We still have a fundamental process problem. Besides the kids, we still need three things for a successful youth program, equipment, venues, and someone to teach them how to use the equipment. There is grant money and help for the equipment. However, because of past abuses and current govt. (IRS) restrictions, grant money for range access and coaching are not allowed. It does programs little good to have equipment but no place to shoot and no one to teach them how to shoot. I don't care what kind of place you have to shoot, there are operating costs, and those currently are not being funded.


----------



## Beastmaster (Jan 20, 2009)

I've been doing some more brainstorming the past few days. 

In looking at some of the curling vs archery and other sports vs archery and even archery vs archery, I'm seeing some stuff come up. 

One - it's very hard for an NGB of any sort to move quickly. Especially one the size of USA Archery. In order to survive today's marketplace, one can't survive by doing the traditional 'ready, aim, fire', it has to survive on the lines of 'ready, fire, aim'. 

Two - someone has to be a market leader, others are followers. In my poor attempt to be politics neutral, being nice to the rest of the world sometimes doesn't work. While I realize that the world doesn't revolve around the US, I'd say that thanks to hunters and target shooters combined, the US has the most archers per capita than the rest of the world. 

USA Archery should be the ones to innovate - the one whose ideas should flow outward.
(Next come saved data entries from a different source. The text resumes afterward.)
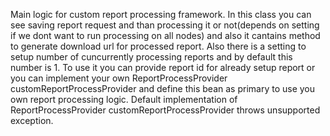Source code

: Main logic for custom report processing framework. In this class you can see saving report request and than processing it or not(depends on setting if we dont want to run processing on all nodes) and also it cantains method to generate download url for processed report. Also there is a setting to setup number of cuncurrently processing reports and by default this number is 1. To use it you can provide report id for already setup report or you can implement your own ReportProcessProvider<ReportRequestDTO> customReportProcessProvider and define this bean as primary to use you own report processing logic. Default implementation of ReportProcessProvider<ReportRequestDTO> customReportProcessProvider throws unsupported exception.

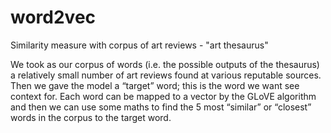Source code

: # word2vec
Similarity measure with corpus of art reviews - "art thesaurus"


We took as our corpus of words (i.e. the possible outputs of the thesaurus) a relatively small number of art reviews found at various reputable sources. Then we gave the model a “target” word; this is the word we want see context for. Each word can be mapped to a vector by the GLoVE algorithm and then we can use some maths to find the 5 most “similar” or “closest” words in the corpus to the target word.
We should experiment to show what can work. 

This next thought should be one that sounds the most controversial, but it's the one that makes the most sense. 

USA Archery's Board of Directors needs to incorporate more non-archers. We have at least two that I know of - we should have more in at large positions. 

There is a reason why corporate boards consist of people in that business segment, and people who are outside that business segment. You get a cross-pollination of people. There is precedence for this as recent as late 2009 - USA Volleyball added a private equity firm partner as an at large director, and he doesn't play volleyball. I know we have two so far that consists of a corporate turnaround specialist and a lawyer. But we need to attract more heavy hitters (like a Meg Whitman or Carly Fiorino or Rudy Guiliani type, or even a movie star like Russell Crowe) to attract corporate attention. Heck, USA Volleyball has people from Universal Studios and Fox Sports on their board. 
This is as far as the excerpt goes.